Sunnie2day profile image
49 Replies

I've just rung off on a telephone consult with my cardiologist and he is satisfied it is safe to discharge me back to the GP with the understanding if my daily slight improvement begins to drop off or if I feel I'm deteriorating I'm to be sent straight back to him. BONUS: he's taking me off the 'high-risk' list as he feels I can be trusted to maintain strict hygiene and social distancing to avoid contracting Covid-19!

I feel as though I've won a lottery or a marathon. It's been a bit of a long slog (since March 2019). I still have angina but now it's called 'stable with normal coronaries'. I still have Rheumatic Heart Syndrome with 'trivial' aortic valve scarring that will be monitored with annual scans and I still have minimal pericardial effusion (he feels is now permanent so the minor residual wheezing will likely never go away) that will also want monitoring at the annual scan. I still have recurrent pericarditis but the acute flare I've been coping with since last year is now declared officially cleared.

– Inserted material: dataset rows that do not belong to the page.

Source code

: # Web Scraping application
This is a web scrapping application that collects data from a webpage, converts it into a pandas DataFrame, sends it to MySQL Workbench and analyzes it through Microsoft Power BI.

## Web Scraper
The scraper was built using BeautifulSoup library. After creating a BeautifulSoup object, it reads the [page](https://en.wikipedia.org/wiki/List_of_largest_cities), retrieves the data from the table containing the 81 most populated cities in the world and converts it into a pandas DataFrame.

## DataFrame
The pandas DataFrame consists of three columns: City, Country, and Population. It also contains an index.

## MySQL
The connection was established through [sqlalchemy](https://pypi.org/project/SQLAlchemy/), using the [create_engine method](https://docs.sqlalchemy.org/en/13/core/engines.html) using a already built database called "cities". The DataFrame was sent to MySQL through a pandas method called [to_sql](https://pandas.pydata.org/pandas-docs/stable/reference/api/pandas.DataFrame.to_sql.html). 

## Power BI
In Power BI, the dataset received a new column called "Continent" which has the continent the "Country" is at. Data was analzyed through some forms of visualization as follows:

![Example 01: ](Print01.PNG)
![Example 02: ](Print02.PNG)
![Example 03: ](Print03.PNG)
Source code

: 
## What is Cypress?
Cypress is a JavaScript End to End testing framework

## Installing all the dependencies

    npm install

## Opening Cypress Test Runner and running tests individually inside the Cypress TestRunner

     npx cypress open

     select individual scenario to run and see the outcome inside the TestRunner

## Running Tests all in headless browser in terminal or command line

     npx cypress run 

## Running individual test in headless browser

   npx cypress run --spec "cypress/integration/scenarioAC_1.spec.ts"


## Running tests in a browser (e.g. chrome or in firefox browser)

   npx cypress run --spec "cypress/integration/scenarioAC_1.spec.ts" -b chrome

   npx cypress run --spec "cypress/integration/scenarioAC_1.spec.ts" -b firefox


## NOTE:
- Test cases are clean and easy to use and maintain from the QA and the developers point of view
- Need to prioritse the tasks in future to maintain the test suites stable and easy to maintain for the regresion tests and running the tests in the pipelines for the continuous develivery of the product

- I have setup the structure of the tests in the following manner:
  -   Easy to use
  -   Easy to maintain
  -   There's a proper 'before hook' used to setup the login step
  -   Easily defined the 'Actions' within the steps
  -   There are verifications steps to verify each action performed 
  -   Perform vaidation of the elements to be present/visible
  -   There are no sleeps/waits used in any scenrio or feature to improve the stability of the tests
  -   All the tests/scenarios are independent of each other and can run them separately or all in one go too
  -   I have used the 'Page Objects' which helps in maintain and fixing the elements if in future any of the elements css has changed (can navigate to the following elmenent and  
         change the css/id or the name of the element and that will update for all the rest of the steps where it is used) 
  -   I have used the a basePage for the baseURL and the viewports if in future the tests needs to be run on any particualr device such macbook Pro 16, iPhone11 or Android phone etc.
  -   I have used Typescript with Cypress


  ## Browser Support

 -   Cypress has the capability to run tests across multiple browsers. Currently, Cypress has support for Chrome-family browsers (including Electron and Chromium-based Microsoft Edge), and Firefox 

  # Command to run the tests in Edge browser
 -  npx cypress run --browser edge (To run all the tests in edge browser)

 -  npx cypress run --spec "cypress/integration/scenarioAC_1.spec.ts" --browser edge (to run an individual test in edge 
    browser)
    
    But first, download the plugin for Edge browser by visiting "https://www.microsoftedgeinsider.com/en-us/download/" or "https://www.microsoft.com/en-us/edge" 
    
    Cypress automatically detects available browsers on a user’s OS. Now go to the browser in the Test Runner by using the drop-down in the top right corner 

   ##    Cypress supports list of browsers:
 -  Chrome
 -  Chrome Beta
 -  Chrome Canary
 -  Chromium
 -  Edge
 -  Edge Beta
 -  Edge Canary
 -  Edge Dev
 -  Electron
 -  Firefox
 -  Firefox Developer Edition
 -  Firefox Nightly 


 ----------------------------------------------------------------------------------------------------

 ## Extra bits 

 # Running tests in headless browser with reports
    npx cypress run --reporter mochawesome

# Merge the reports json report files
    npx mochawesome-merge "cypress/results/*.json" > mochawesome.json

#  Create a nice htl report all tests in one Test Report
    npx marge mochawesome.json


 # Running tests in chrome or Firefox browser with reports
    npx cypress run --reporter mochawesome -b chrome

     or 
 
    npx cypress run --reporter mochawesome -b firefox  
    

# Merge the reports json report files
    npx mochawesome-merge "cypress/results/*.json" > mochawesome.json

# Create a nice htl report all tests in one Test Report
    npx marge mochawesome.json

But all in, I haven't felt this well in decades (thank-you, thank-you, thank-you Bisoprolol 1.25mg+300mg aspirin, thank-you!). Every day slight improvement and I'm thinking I'll be at near-optimal fitness again by mid-summer. I'm a 63yo lady and frankly just now I feel 25 again, WOO HOO!!

I think my first outing now I'm off the self-isolation restriction list will be to take my exercise walk off my property and combine it with the once daily permitted visit down the near-by supermarket - for a lottery ticket!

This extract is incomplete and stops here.